Выбрать главу

Бабушка звала Паскаля Милунчиком, миленьким дружком. Она покачивала его на коленях: «По гладенькой дорожке, по гладенькой дорожке», — и вдруг, крепко ухватив за руки, опрокидывала головёнкой вниз; играя с ним, давала ему самые невероятные ласкательные имена. Она называла его и Красунчиком, и попрыгунчиком, и конём-скакуном, и королём английским, и Карлом Великим, и мышонком, и котом в сапогах, и храбрым капитаном, и райской птичкой, и боженькой, и чертёнком, и герцогом Савойским, и герцогом де Морни, и золотым бродяжкой, и гадким озорником, и прекрасным принцем, и Генрихом Четвёртым, и Фра-Диаволо, и сладеньким арбузиком… И она щипала его пухленький задик как раз у самых складочек. Она подбрасывала его в воздух и ловила, подхватывая под мышки. Она щекотала его, нажимала ему пальцем кончик носа, как кнопку звонка, до тех пор пока малыш не начинал смеяться. Она обожала его и пела ему песенки с грубоватыми словами, — ведь для неё так же, как и для её внучонка, слова не имели значения. Когда бабушка не следила за собой, она говорила точно так же, как крестьяне на её родине — медленно и врастяжку. А с Милунчиком она, конечно, не следила за собой, поэтому в её речи возрождались мужицкие интонации, которые в своё время были изгнаны воспитанием в монастырском пансионе, а затем этикетом императорского двора. Бабушка говорила теперь так же, как её брат, «дедуся Паскаль», как его называл внучонок. Так же, как брат, она выговаривала «очен» вместо «очень». И так же, как он, нараспев произносила конец каждой фразы.

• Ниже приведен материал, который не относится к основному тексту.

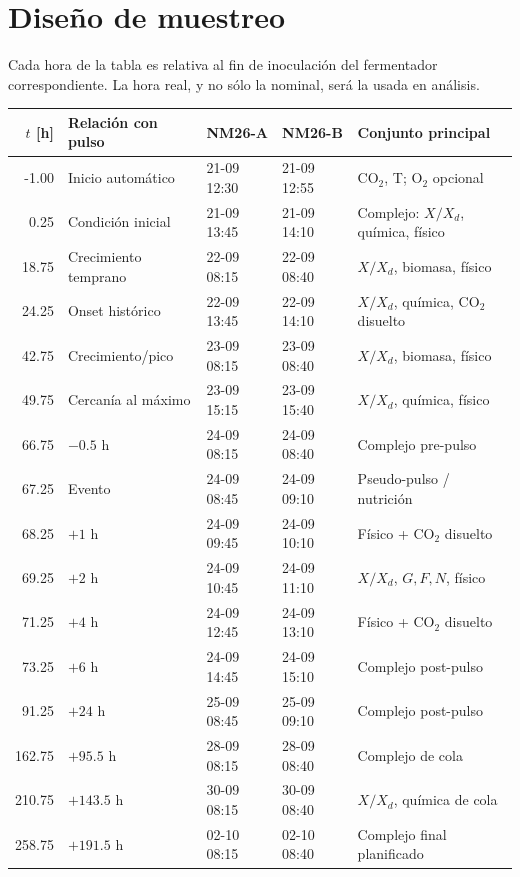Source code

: \documentclass[11pt,a4paper]{article}
\begin{document}
\section{Diseño de muestreo}

Cada hora de la tabla es relativa al fin de inoculación del fermentador
correspondiente. La hora real, y no sólo la nominal, será la usada en análisis.

\begin{longtable}{@{}r l l l l@{}}
\toprule
\(t\) [h] & Relación con pulso & NM26-A & NM26-B & Conjunto principal\\
\midrule
\endhead
-1.00 & Inicio automático & 21-09 12:30 & 21-09 12:55 & CO$_2$, T; O$_2$ opcional\\
0.25 & Condición inicial & 21-09 13:45 & 21-09 14:10 & Complejo: \(X/X_d\), química, físico\\
18.75 & Crecimiento temprano & 22-09 08:15 & 22-09 08:40 & \(X/X_d\), biomasa, físico\\
24.25 & Onset histórico & 22-09 13:45 & 22-09 14:10 & \(X/X_d\), química, CO$_2$ disuelto\\
42.75 & Crecimiento/pico & 23-09 08:15 & 23-09 08:40 & \(X/X_d\), biomasa, físico\\
49.75 & Cercanía al máximo & 23-09 15:15 & 23-09 15:40 & \(X/X_d\), química, físico\\
66.75 & \(-0.5\) h & 24-09 08:15 & 24-09 08:40 & Complejo pre-pulso\\
67.25 & Evento & 24-09 08:45 & 24-09 09:10 & Pseudo-pulso / nutrición\\
68.25 & \(+1\) h & 24-09 09:45 & 24-09 10:10 & Físico + CO$_2$ disuelto\\
69.25 & \(+2\) h & 24-09 10:45 & 24-09 11:10 & \(X/X_d\), \(G,F,N\), físico\\
71.25 & \(+4\) h & 24-09 12:45 & 24-09 13:10 & Físico + CO$_2$ disuelto\\
73.25 & \(+6\) h & 24-09 14:45 & 24-09 15:10 & Complejo post-pulso\\
91.25 & \(+24\) h & 25-09 08:45 & 25-09 09:10 & Complejo post-pulso\\
162.75 & \(+95.5\) h & 28-09 08:15 & 28-09 08:40 & Complejo de cola\\
210.75 & \(+143.5\) h & 30-09 08:15 & 30-09 08:40 & \(X/X_d\), química de cola\\
258.75 & \(+191.5\) h & 02-10 08:15 & 02-10 08:40 & Complejo final planificado\\
\bottomrule
\end{longtable}
\end{document}
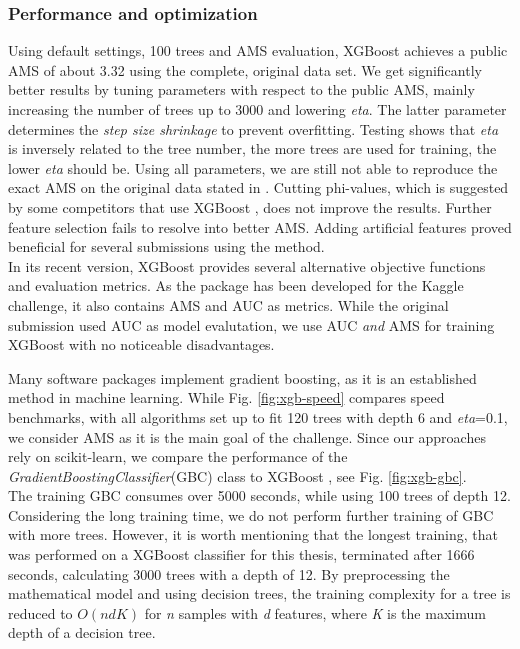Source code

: \subsubsection{Performance and optimization}
Using default settings, 100 trees and AMS evaluation, XGBoost achieves a public AMS of about 3.32 using the complete, original data set. We get significantly better results by tuning parameters with respect to the public AMS, mainly increasing the number of trees up to 3000 and lowering \emph{eta}. The latter parameter determines the \emph{step size shrinkage} to prevent overfitting. Testing shows that \emph{eta} is inversely related to the tree number, the more trees are used for training, the lower \emph{eta} should be.
Using all parameters, we are still not able to reproduce the exact AMS on the original data stated in \cite{chen14}.
Cutting phi-values, which is suggested by some competitors that use XGBoost \cite{blog}, does not improve the results. Further feature selection fails to resolve into better AMS. Adding artificial features proved beneficial for several submissions using the method.\\
In its recent version, XGBoost provides several alternative objective functions and evaluation metrics. As the package has been developed for the Kaggle challenge, it also contains AMS and AUC as metrics. While the original submission used AUC as model evalutation, we use AUC \emph{and} AMS for training XGBoost with no noticeable disadvantages.

Many software packages implement gradient boosting, as it is an established method in machine learning. While Fig. \ref{fig:xgb-speed} compares speed benchmarks, with all algorithms set up to fit 120 trees with depth 6 and \emph{eta}=0.1, we consider AMS as it is the main goal of the challenge. Since our approaches rely on scikit-learn, we compare the performance of the \emph{GradientBoostingClassifier}(GBC) class to XGBoost , see Fig. \ref{fig:xgb-gbc}.\\
The training GBC consumes over 5000 seconds, while using 100 trees of depth 12. Considering the long training time, we do not perform further training of GBC with more trees. However, it is worth mentioning that the longest training, that was performed on a XGBoost classifier for this thesis, terminated after 1666 seconds, calculating 3000 trees with a depth of 12.
By preprocessing the mathematical model and using decision trees, the training complexity for a tree is reduced to $O(ndK)$ for \emph{n} samples with \emph{d} features, where \emph{K} is the maximum depth of a decision tree\cite{chen14}.

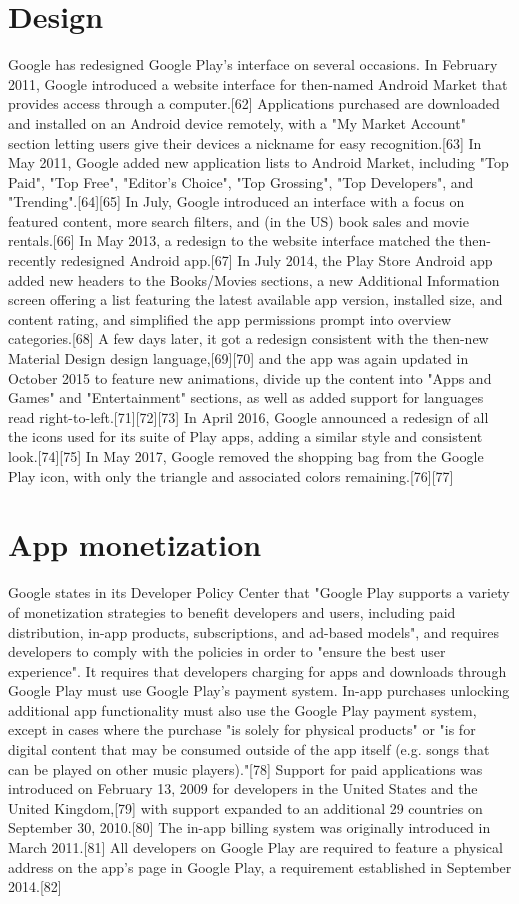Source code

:\documentclass{article}                    %
\begin{document}
\section{ Design}    
Google has redesigned Google Play's interface on several occasions. In February 2011, Google introduced a website interface for then-named Android Market that provides access through a computer.[62] Applications purchased are downloaded and installed on an Android device remotely, with a "My Market Account" section letting users give their devices a nickname for easy recognition.[63] In May 2011, Google added new application lists to Android Market, including "Top Paid", "Top Free", "Editor's Choice", "Top Grossing", "Top Developers", and "Trending".[64][65] In July, Google introduced an interface with a focus on featured content, more search filters, and (in the US) book sales and movie rentals.[66] In May 2013, a redesign to the website interface matched the then-recently redesigned Android app.[67] In July 2014, the Play Store Android app added new headers to the Books/Movies sections, a new Additional Information screen offering a list featuring the latest available app version, installed size, and content rating, and simplified the app permissions prompt into overview categories.[68] A few days later, it got a redesign consistent with the then-new Material Design design language,[69][70] and the app was again updated in October 2015 to feature new animations, divide up the content into "Apps and Games" and "Entertainment" sections, as well as added support for languages read right-to-left.[71][72][73] In April 2016, Google announced a redesign of all the icons used for its suite of Play apps, adding a similar style and consistent look.[74][75] In May 2017, Google removed the shopping bag from the Google Play icon, with only the triangle and associated colors remaining.[76][77]
\section{ App monetization}    
Google states in its Developer Policy Center that "Google Play supports a variety of monetization strategies to benefit developers and users, including paid distribution, in-app products, subscriptions, and ad-based models", and requires developers to comply with the policies in order to "ensure the best user experience". It requires that developers charging for apps and downloads through Google Play must use Google Play's payment system. In-app purchases unlocking additional app functionality must also use the Google Play payment system, except in cases where the purchase "is solely for physical products" or "is for digital content that may be consumed outside of the app itself (e.g. songs that can be played on other music players)."[78] Support for paid applications was introduced on February 13, 2009 for developers in the United States and the United Kingdom,[79] with support expanded to an additional 29 countries on September 30, 2010.[80] The in-app billing system was originally introduced in March 2011.[81] All developers on Google Play are required to feature a physical address on the app's page in Google Play, a requirement established in September 2014.[82]
\end{document}
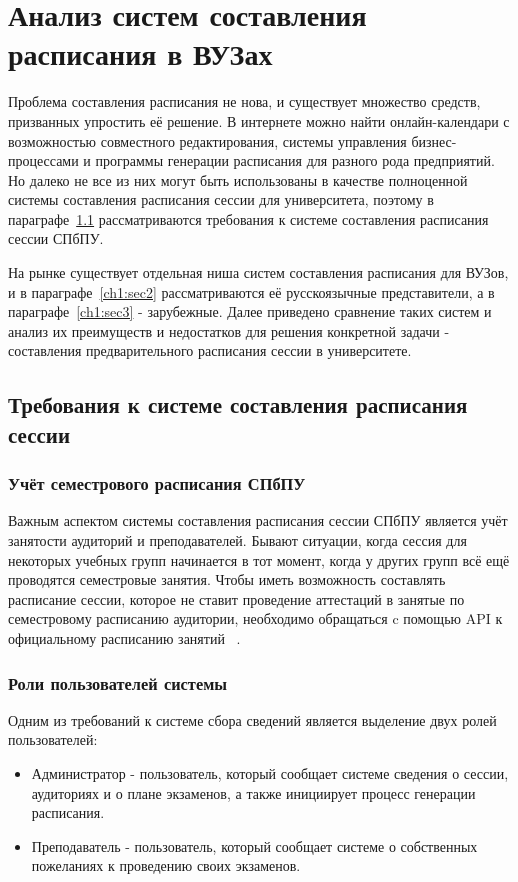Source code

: \chapter{Анализ систем составления расписания в ВУЗах} \label{ch1}

Проблема составления расписания не нова, и существует множество средств, призванных упростить её решение. В интернете можно найти онлайн-календари с возможностью совместного редактирования, системы управления бизнес-процессами и программы генерации расписания для разного рода предприятий. Но далеко не все из них могут быть использованы в качестве полноценной системы составления расписания сессии для университета, поэтому в параграфе~\ref{ch1:sec1} рассматриваются требования к системе составления расписания сессии СПбПУ.

На рынке существует отдельная ниша систем составления расписания для ВУЗов, и в параграфе~\ref{ch1:sec2} рассматриваются её русскоязычные представители, а в параграфе~\ref{ch1:sec3} - зарубежные. Далее приведено сравнение таких систем и анализ их преимуществ и недостатков для решения конкретной задачи - составления предварительного расписания сессии в университете.

\section{Требования к системе составления расписания сессии} \label{ch1:sec1}

\subsection{Учёт семестрового расписания СПбПУ}

Важным аспектом системы составления расписания сессии СПбПУ является учёт занятости аудиторий и преподавателей. Бывают ситуации, когда сессия для некоторых учебных групп начинается в тот момент, когда у других групп всё ещё проводятся семестровые занятия. Чтобы иметь возможность составлять расписание сессии, которое не ставит проведение аттестаций в занятые по семестровому расписанию аудитории, необходимо обращаться c помощью API к официальному расписанию занятий ~\cite{ruz}. 

\subsection{Роли пользователей системы}
Одним из требований к системе сбора сведений является выделение двух ролей пользователей:
\begin{itemize}
	\item Администратор - пользователь, который сообщает системе сведения о сессии, аудиториях и о плане экзаменов, а также инициирует процесс генерации расписания.
	\item Преподаватель - пользователь, который сообщает системе о собственных пожеланиях к проведению своих экзаменов.
\end{itemize}

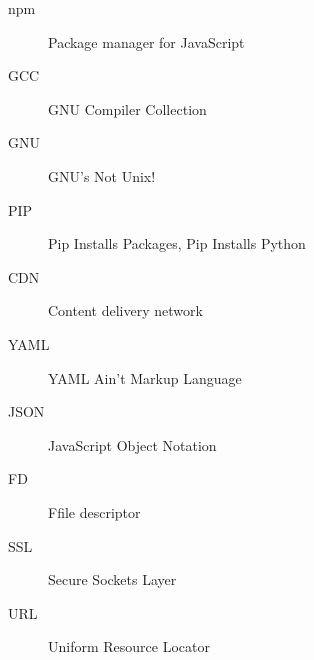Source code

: \begin{description}
  \item[npm] Package manager for JavaScript 
  \item[GCC] GNU Compiler Collection
  \item[GNU] GNU's Not Unix! 
  \item[PIP] Pip Installs Packages, Pip Installs Python
  \item[CDN] Content delivery network
  \item[YAML] YAML Ain't Markup Language
  \item[JSON] JavaScript Object Notation 
  \item[FD] Ffile descriptor
  \item[SSL] Secure Sockets Layer  
  \item[URL] Uniform Resource Locator 
\end{description}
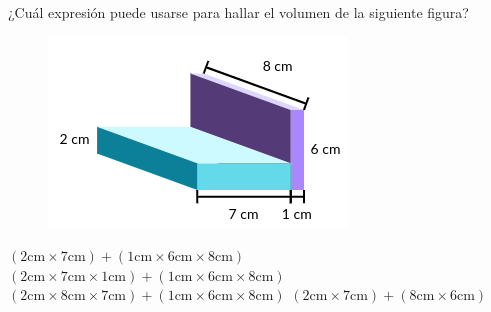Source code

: \question[10] ¿Cuál expresión puede usarse para hallar el volumen de la siguiente figura?

\begin{minipage}{0.45\textwidth}
    \begin{figure}[H]
        \includegraphics[width=0.9\linewidth]{../images/20230316195816}
        \caption{}
        \label{fig:20230316195816}
    \end{figure}
\end{minipage}
\begin{minipage}{0.45\linewidth}
    \begin{choices}
        \choice $(2 \text{cm} \times 7 \text{cm})+(1 \text{cm} \times 6 \text{cm} \times 8 \text{cm})$
        \choice $(2 \text{cm} \times 7 \text{cm} \times 1 \text{cm})+(1 \text{cm} \times 6 \text{cm} \times 8 \text{cm})$
        \CorrectChoice $(2 \text{cm} \times 8 \text{cm} \times 7 \text{cm})+(1 \text{cm} \times 6 \text{cm} \times 8 \text{cm})$
        \choice $(2 \text{cm} \times 7 \text{cm})+(8 \text{cm} \times 6 \text{cm})$
    \end{choices}
\end{minipage}
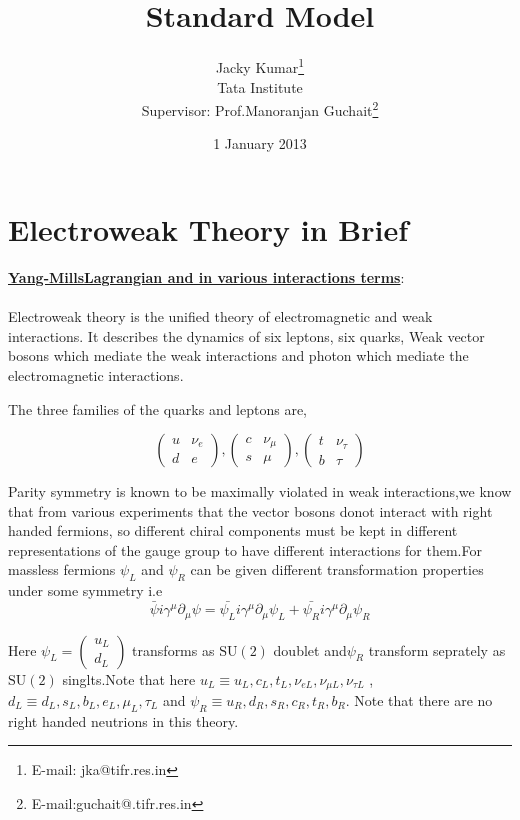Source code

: \documentclass[12pt]{article}
\title{\normalsize \hfill \\[1cm]
\LARGE \bf{Standard Model}}
\author{
Jacky Kumar\thanks{E-mail: jka@tifr.res.in} \\
Tata Institute\\
Supervisor: Prof.Manoranjan Guchait\thanks{E-mail:guchait@.tifr.res.in}}
\date{1 January 2013}
\newcommand{\be}{\begin{equation}}
\newcommand{\ee}{\end{equation}}
\begin{document}
\maketitle


\newpage 
\section{\Large {\bf{Electroweak Theory in Brief}}}
\textbf{ \underline{Yang-MillsLagrangian and in various interactions terms}}: \\ \\ 

Electroweak theory is the unified theory of electromagnetic and weak interactions. It describes the dynamics of six leptons, six quarks, Weak vector bosons which mediate the weak interactions and photon which mediate the electromagnetic interactions. 

The three families of the quarks and leptons are,

%
$$\left( \begin{array}{cc} u & \nu_{e} \\ d & e  \end{array} \right), \left( \begin{array}{cc} c & \nu_{\mu}  \\ s & \mu  \end{array} \right),\left( \begin{array}{cc} t & \nu_{\tau} \\ b & \tau  \end{array} \right)$$
%

Parity symmetry is known to be maximally violated in weak interactions,we know that from various experiments that the vector bosons donot interact with right handed fermions, so different chiral components must be kept in different representations of the gauge group to have different interactions for them.For massless fermions $\psi_{L}$ and $\psi_{R}$ can be given different transformation properties under some symmetry i.e
%
\be  \bar{\psi}i \gamma^{\mu} \partial_{\mu} \psi  = \bar{\psi_{L}}i\gamma^{\mu} \partial_{\mu}\psi_{L}+\bar{\psi_{R}}i\gamma^{\mu}\partial_{\mu} \psi_{R}\ee

Here 
$\psi_{L}=\left( \begin{array}{c} u_{L}  \\ d_{L}   \end{array} \right) $ transforms as  $\mathrm{SU}(2)$ doublet and$ \psi_{R}$ transform seprately as $\mathrm{SU}(2)$ singlts.Note that here $u_{L}\equiv u_{L},c_{L},t_{L},\nu_{eL},\nu_{\mu L},\nu_{\tau L}$ ,$d_{L}\equiv d_{L},s_{L},b_{L},e_{L},\mu_{L},\tau_{L}$ 
 and $ \psi_{R}\equiv u_{R},d_{R},s_{R},c_{R},t_{R},b_{R}$. Note that there are no right handed neutrions in this theory. 
\end{document}
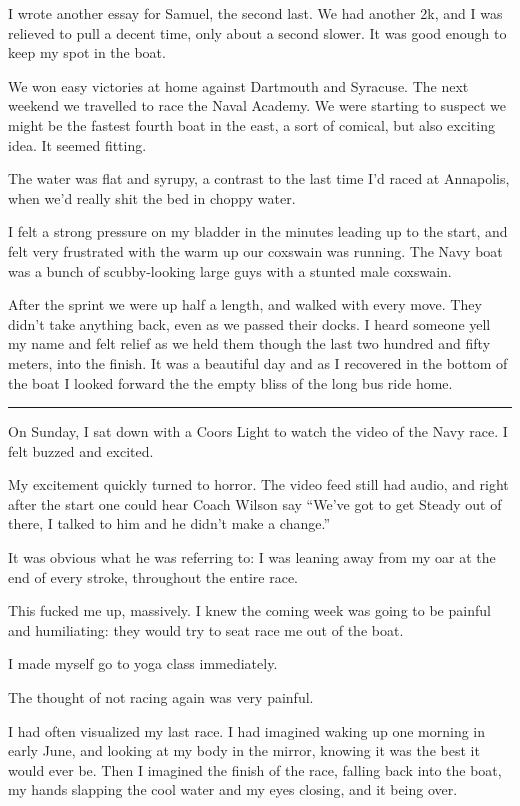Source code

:I wrote another essay for Samuel, the second last.  We had another 2k, and I was
relieved to pull a decent time, only about a second slower.  It was good enough
to keep my spot in the boat.

We won easy victories at home against Dartmouth and Syracuse.  The next weekend
we travelled to race the Naval Academy.  We were starting to suspect we might be
the fastest fourth boat in the east, a sort of comical, but also exciting idea.
It seemed fitting.  

The water was flat and syrupy, a contrast to the last time I'd raced at
Annapolis, when we'd really shit the bed in choppy water.  

I felt a strong pressure on my bladder in the minutes leading up to the start,
and felt very frustrated with the warm up our coxswain was running.  The Navy
boat was a bunch of scubby-looking large guys with a stunted male coxswain.

After the sprint we were up half a length, and walked with every move.  They
didn't take anything back, even as we passed their docks.  I heard someone yell
my name and felt relief as we held them though the last two hundred and fifty
meters, into the finish.  It was a beautiful day and as I recovered in the
bottom of the boat I looked forward the the empty bliss of the long bus ride
home.

\plainfancybreak{12pt}{2}{* * *}

On Sunday, I sat down with a Coors Light to watch the video of the Navy race.  I
felt buzzed and excited. 

My excitement quickly turned to horror.  The video feed still had audio, and
right after the start one could hear Coach Wilson say ``We've got to get Steady
out of there, I talked to him and he didn't make a change.''  

It was obvious what he was referring to: I was leaning away from my oar at the
end of every stroke, throughout the entire race.

This fucked me up, massively.  I knew the coming week was going to be painful and
humiliating: they would try to seat race me out of the boat.

I made myself go to yoga class immediately.  

The thought of not racing again was very painful.  

I had often visualized my last race.  I had imagined waking up one morning in
early June, and looking at my body in the mirror, knowing it was the best it
would ever be.  Then I imagined the finish of the race, falling back into the
boat, my hands slapping the cool water and my eyes closing, and it being over.


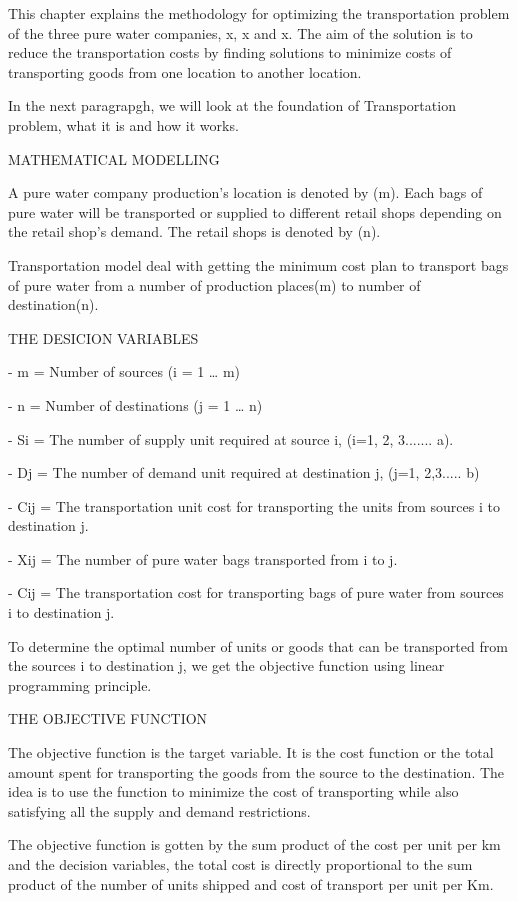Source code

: \documentclass{article}
\begin{document}
{\large This chapter explains the methodology for optimizing the transportation problem of the three pure water companies, x, x and x.
The aim of the solution is to reduce the transportation costs by finding solutions to minimize costs of transporting goods from one location to another location.

In the next paragrapgh, we will look at the foundation of Transportation problem, what it is and how it works.

MATHEMATICAL MODELLING

A pure water company production's location is denoted by (m). Each bags of pure water will be transported or supplied to different retail shops depending on the retail shop's demand. The retail shops is denoted by (n).

Transportation model deal with getting the minimum cost plan to transport bags of pure water from a number of production places(m) to number of destination(n). \break

THE DESICION VARIABLES

- m = Number of sources (i = 1 … m)

- n = Number of destinations (j = 1 … n)

- Si = The number of supply unit required at source i, (i=1, 2, 3....... a).

- Dj = The number of demand unit required at destination j, (j=1, 2,3..... b)

- Cij = The transportation unit cost for transporting the units from sources i to destination j.

- Xij = The number of pure water bags transported from i to j.

- Cij = The transportation cost for transporting bags of pure water from sources i to destination j.

To determine the optimal number of units or goods that can be transported from the sources i to destination j, we get the objective function using linear programming principle. \break

THE OBJECTIVE FUNCTION

The objective function is the target variable. It is the cost function or the total amount spent for transporting the goods from the source to the destination. The idea is to use the function to minimize the cost of transporting while also satisfying all the supply and demand restrictions.

The objective function is gotten by the sum product of the cost per unit per km and the decision variables, the total cost is directly proportional to the sum product of the number of units shipped and cost of transport per unit per Km.

}
\end{document}
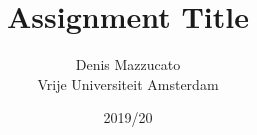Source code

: \documentclass{article}
\begin{document}
\title{Assignment Title}
\author{Denis Mazzucato\\Vrije Universiteit Amsterdam}
\date{2019/20}

\maketitle
\vfill
\tableofcontents
\newpage
\end{document}
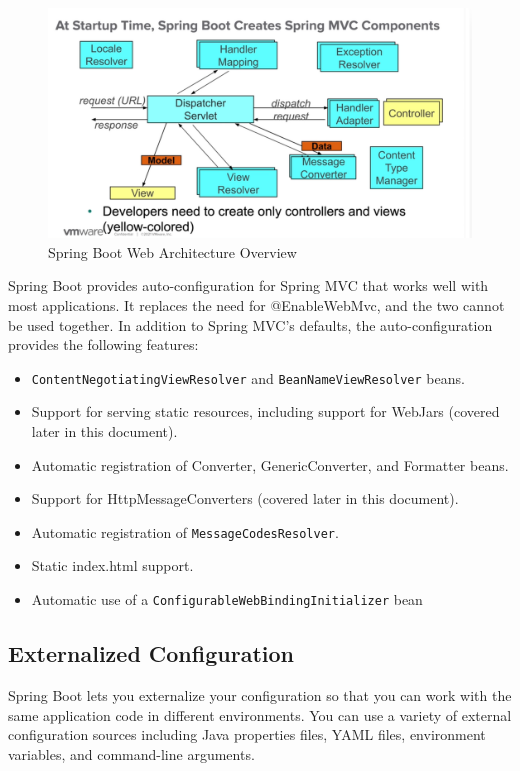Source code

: \documentclass{scrartcl}
\begin{document}
\begin{figure}[h]
    \centering
    \includegraphics[width=1\linewidth]{spring-web}
    \caption{Spring Boot Web Architecture Overview}
    \label{fig:spring-web}
\end{figure}

Spring Boot provides auto-configuration for Spring MVC that works well with most applications. It replaces the need for @EnableWebMvc, and the two cannot be used together. In addition to Spring MVC’s defaults, the auto-configuration provides the following features:

\begin{itemize}
    \item \lstinline|ContentNegotiatingViewResolver| and \lstinline|BeanNameViewResolver| beans.
    \item Support for serving static resources, including support for WebJars (covered later in this document).
    \item Automatic registration of Converter, GenericConverter, and Formatter beans.
    \item Support for HttpMessageConverters (covered later in this document).
    \item Automatic registration of \lstinline|MessageCodesResolver|.
    \item Static index.html support.
    \item Automatic use of a \lstinline|ConfigurableWebBindingInitializer| bean
\end{itemize}

\subsection{Externalized Configuration}

Spring Boot lets you externalize your configuration so that you can work with the same application code in different environments. You can use a variety of external configuration sources including Java properties files, YAML files, environment variables, and command-line arguments.
\end{document}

В седьмом часу вечера она укладывала малыша в постель, покормив его сначала ужином. («Ложечку за бабушку, ложечку за императора, а другую за наследного принца, ещё одну ложечку за бабушку, а другую за сестриц-августинок, а теперь уж, куда ни шло, ложечку за маму, надо же, золотко моё, надо! А за папу не надо!») Она со всех сторон подтыкала одеяло, и ребёнок лежал тихонько в своей кроватке, покрашенной белой эмалевой краской. Над кроваткой, точно виселица, возвышался согнутый под прямым углом железный прут, с которого теперь не спускались, как прежде, белые полотнища полога. Бабушка убаюкивала своего Милунчика, тихонько напевая, вернее, сказывая нескончаемые колыбельные песни собственного сочинения; в этих песнях почти не было мелодии, а лишь однообразное мурлыканье, но они большими обрывками остались в памяти ребёнка, — непонятные, странные, словно припевы забытого давнего мира.

Едет к нам на могучем коне Шалунишка с клубникой в лукошке, Едет к нам на могучем коне Мальчуган с угольком на ладошке… Он гнедого пришпорил коня, На седле его розы багряны, Он гнедого пришпорил коня. Русы кудри, а щёки румяны!

Или же пела такую песню.

Ты вертись, вертись, вертись, Чудо-мельница метели, Ты вертись, вертись, вертись, Ветры в церковь залетели, Расплясались в алтаре, Засвистели, словно в поле: «Уважаемый кюре, Может, нам заплакать, что ли?» 2

А то была ещё припевка, которой неизменно сопровождалось вечернее омовение, а такт отбивался лёгкими шлепками по голенькому заду: «Мы по попке хлопнем, мы ноженкой топнем. Толстая задушка, прямо как кадушка».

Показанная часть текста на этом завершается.